This episode is a guest post.
Anyone who has worked as a server will know that it can be taxing but lucrative work. Whether you are working within fast food outlets, cafes, swanky restaurants or hotel catering, the tips you receive can often eclipse your hourly wage. But it is important to remember that customers will only reward you generously when the service you provide is of a high standard. There is etiquette to serving and waiting so here are some tips on how to do it well and ensure that at the end of the week your tip jar is overflowing:
Being accurate and well informed is the best way to put customers at ease and convey a professional image of yourself and your establishment. Learn the menu so that if customers ask questions you can have a quick and definite answer. Also take the time to clarify any orders or requests that you take – messing up an order is a sure fire way to ruin a customers dining experience. If you aren’t sure about something, don’t lie or bluff. And if asked to recommend any dishes then give accurate and truthful descriptions rather than simply picking the most expensive thing on the menu – you don’t want your customers to be underwhelmed by your suggestions.
Be Friendly (but not overbearing)
Knowing your boundaries is important in serving, although the level of your friendliness and style of serving will depend greatly on the type of establishment that you work in. Sometimes it is best to let the customer define the boundaries of their contact with you. Some people will want to chat with you whereas others prefer to be left alone. Similarly, some will want speedy service where others will want a slower, more relaxed service and ask you to explain everything. Either way, one of the greatest faux pas within serving is being invasive so you should try and maintain a professional relationship with the customer by avoiding physical contact, over familiar conversation and pestering them – a quick check on their table is important but after that let them signal if they need you.

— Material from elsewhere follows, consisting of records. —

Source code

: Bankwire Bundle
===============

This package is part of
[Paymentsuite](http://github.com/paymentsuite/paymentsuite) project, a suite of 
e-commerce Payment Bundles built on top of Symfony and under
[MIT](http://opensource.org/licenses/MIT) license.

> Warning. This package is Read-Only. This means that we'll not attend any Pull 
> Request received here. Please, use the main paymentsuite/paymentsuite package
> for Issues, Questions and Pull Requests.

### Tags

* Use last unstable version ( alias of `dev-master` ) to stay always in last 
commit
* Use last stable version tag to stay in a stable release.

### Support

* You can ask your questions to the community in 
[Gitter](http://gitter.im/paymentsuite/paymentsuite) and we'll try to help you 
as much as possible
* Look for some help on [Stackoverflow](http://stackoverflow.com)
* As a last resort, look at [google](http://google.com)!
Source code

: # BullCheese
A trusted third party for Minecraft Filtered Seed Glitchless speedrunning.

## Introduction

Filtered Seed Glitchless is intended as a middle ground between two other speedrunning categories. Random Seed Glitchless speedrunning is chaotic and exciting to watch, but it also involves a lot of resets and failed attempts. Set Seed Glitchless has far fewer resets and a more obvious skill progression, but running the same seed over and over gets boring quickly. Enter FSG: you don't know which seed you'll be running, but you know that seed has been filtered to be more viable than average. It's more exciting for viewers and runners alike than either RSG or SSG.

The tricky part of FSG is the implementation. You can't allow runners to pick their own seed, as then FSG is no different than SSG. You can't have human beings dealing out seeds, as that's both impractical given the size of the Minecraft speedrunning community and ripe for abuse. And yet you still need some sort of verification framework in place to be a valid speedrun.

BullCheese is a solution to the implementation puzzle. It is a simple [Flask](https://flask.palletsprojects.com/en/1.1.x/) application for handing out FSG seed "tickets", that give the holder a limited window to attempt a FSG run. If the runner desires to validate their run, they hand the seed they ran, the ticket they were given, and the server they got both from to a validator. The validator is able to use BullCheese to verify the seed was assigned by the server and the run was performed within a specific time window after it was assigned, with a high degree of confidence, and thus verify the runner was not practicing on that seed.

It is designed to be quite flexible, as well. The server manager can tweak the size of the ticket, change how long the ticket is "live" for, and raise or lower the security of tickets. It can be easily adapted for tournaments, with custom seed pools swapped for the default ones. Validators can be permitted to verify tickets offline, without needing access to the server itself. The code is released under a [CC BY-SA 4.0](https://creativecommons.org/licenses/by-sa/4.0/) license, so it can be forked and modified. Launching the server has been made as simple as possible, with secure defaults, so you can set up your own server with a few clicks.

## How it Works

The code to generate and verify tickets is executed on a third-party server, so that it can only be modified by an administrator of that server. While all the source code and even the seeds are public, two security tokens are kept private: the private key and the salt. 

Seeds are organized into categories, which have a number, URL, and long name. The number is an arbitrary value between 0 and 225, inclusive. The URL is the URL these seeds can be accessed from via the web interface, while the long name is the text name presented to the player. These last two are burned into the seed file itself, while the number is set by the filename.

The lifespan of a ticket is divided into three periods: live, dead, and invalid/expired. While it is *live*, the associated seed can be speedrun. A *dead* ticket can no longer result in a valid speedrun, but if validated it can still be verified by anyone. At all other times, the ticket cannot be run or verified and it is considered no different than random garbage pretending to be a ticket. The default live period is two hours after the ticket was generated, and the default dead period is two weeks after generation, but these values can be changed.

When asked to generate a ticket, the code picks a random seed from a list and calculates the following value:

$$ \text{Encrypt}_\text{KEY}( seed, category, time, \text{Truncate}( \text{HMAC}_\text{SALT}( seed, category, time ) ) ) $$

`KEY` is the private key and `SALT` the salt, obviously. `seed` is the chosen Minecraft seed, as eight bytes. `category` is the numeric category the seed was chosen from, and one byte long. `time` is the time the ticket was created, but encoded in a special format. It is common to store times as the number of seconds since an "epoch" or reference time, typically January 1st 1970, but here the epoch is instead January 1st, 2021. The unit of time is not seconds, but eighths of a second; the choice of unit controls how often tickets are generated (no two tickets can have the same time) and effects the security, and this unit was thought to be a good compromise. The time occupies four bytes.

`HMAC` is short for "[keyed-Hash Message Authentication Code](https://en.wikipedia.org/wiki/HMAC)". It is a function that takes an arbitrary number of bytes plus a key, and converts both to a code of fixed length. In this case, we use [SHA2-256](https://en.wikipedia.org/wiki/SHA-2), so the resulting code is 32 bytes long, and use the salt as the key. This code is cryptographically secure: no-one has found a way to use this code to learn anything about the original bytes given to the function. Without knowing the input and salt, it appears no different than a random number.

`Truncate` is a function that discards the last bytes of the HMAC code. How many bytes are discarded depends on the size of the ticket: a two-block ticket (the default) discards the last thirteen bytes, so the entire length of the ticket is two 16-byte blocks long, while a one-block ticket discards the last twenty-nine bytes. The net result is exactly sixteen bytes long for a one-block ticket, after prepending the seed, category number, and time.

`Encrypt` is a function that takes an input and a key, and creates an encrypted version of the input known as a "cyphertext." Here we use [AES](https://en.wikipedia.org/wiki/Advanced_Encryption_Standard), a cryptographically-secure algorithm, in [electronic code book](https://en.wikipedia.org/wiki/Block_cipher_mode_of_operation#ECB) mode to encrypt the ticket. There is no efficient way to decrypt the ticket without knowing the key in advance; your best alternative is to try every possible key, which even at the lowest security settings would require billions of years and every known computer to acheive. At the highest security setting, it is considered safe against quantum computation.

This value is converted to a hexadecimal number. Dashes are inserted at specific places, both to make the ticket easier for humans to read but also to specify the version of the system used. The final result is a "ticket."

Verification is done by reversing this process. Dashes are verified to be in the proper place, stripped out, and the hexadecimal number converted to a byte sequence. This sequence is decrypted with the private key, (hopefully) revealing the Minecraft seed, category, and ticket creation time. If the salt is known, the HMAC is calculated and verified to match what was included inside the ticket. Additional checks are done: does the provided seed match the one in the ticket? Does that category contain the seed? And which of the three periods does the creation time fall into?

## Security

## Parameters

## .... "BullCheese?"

Using your peripheral vision is key in serving. Sometimes customers will want to attract your attention with a simple nod or wave of the hand. Scanning the room regularly will help you pick up on these signals and avoid the irritation of customers having you rush by when they need your service. You should also make regular circuits of the room to give customers the opportunity to stop you should they need to. Being focused and alert will also avoid any mistakes with orders so in short, do not turn up for work overly tired or hungover!
Knowing the etiquette of dining is important. You should remove used plates, glasses and cutlery after they are finished with as it is unpleasant for customers to be surrounded by dirty dishes for long periods of time. But be aware that you should wait until everyone on the table has finished before removing these. It is considered bad etiquette to remove them sooner as the remaining diners may feel pressured to hurry their meals. If there is food left on the plate but the person looks like they have finished, always ask before attempting to take their dishes away. At the end of the meal always ask if there is anything else you can get for the table before offering the check; you don’t want to look like you are rushing the customers out so that you can get the next party in. Remember, never ask the customer is they want change – just give them it and let them choose if/how much they want to tip you.
Even if you don’t feel it, maintaining a happy, positive attitude and smart appearance is important in serving. Nobody wants to be served by a surly faced waiter/waitress with a bad attitude. If you look like you’re having a great time then there’s a higher chance they will too. Never fight over tables with other waiting staff and leave any bad moods or personal issues at the door. If you find that business is slow and you don’t have many people to wait on then find something else to do – there are always dishes to clean! Being productive will not only make your shift go quickly but will show your employer that you can use your initiative and are eager to work.